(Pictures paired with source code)
☆ ☆ ☆ ☆ ☆ ☆ ☆
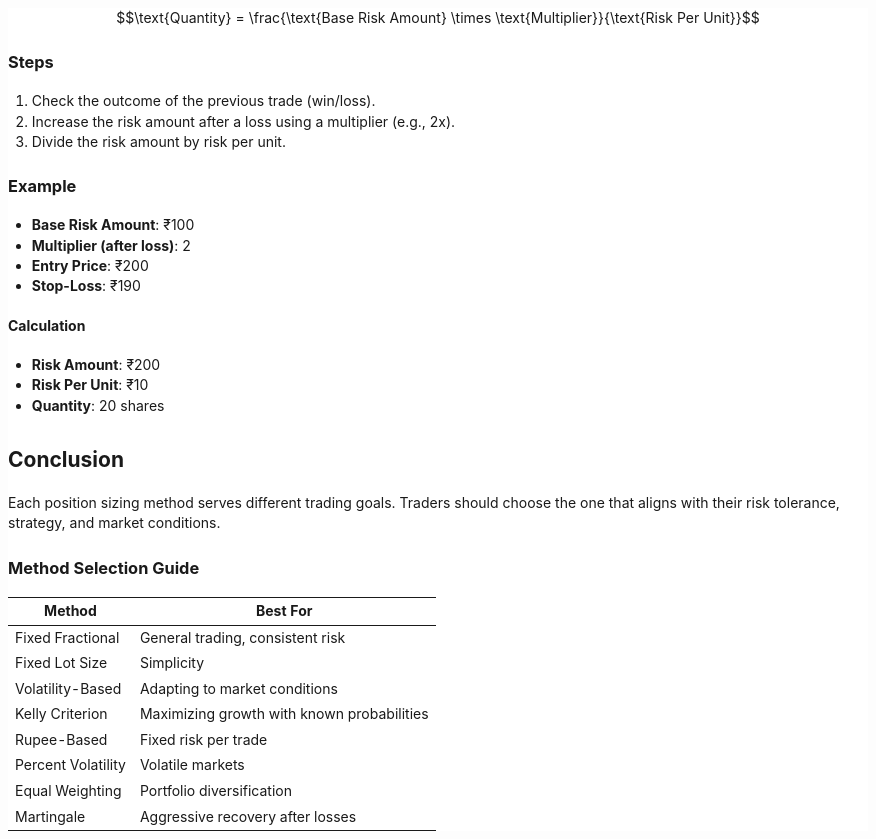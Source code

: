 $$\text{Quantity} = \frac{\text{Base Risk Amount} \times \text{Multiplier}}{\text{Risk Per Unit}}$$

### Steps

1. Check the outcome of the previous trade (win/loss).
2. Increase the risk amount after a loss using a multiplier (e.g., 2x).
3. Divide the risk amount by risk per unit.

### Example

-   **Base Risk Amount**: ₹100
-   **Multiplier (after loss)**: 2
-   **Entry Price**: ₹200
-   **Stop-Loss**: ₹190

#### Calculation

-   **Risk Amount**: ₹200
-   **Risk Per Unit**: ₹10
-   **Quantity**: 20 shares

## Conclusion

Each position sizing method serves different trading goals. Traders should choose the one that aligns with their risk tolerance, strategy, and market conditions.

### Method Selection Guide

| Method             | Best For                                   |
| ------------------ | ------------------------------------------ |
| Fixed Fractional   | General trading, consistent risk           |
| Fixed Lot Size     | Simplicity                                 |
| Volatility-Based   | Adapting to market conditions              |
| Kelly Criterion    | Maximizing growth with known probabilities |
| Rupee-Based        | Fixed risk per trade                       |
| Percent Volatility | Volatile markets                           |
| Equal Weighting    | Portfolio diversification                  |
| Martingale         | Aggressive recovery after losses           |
☆ ☆ ☆ ☆ ☆ ☆ ☆
--- ACTION ITEM ---
Quote the records in their entirety, keeping the wording exact and excluding pictures.

--- PROBLEM SOLUTION ---
Source code

: $$\text{Quantity} = \frac{\text{Base Risk Amount} \times \text{Multiplier}}{\text{Risk Per Unit}}$$

### Steps

1. Check the outcome of the previous trade (win/loss).
2. Increase the risk amount after a loss using a multiplier (e.g., 2x).
3. Divide the risk amount by risk per unit.

### Example

-   **Base Risk Amount**: ₹100
-   **Multiplier (after loss)**: 2
-   **Entry Price**: ₹200
-   **Stop-Loss**: ₹190

#### Calculation

-   **Risk Amount**: ₹200
-   **Risk Per Unit**: ₹10
-   **Quantity**: 20 shares

## Conclusion

Each position sizing method serves different trading goals. Traders should choose the one that aligns with their risk tolerance, strategy, and market conditions.

### Method Selection Guide

| Method             | Best For                                   |
| ------------------ | ------------------------------------------ |
| Fixed Fractional   | General trading, consistent risk           |
| Fixed Lot Size     | Simplicity                                 |
| Volatility-Based   | Adapting to market conditions              |
| Kelly Criterion    | Maximizing growth with known probabilities |
| Rupee-Based        | Fixed risk per trade                       |
| Percent Volatility | Volatile markets                           |
| Equal Weighting    | Portfolio diversification                  |
| Martingale         | Aggressive recovery after losses           |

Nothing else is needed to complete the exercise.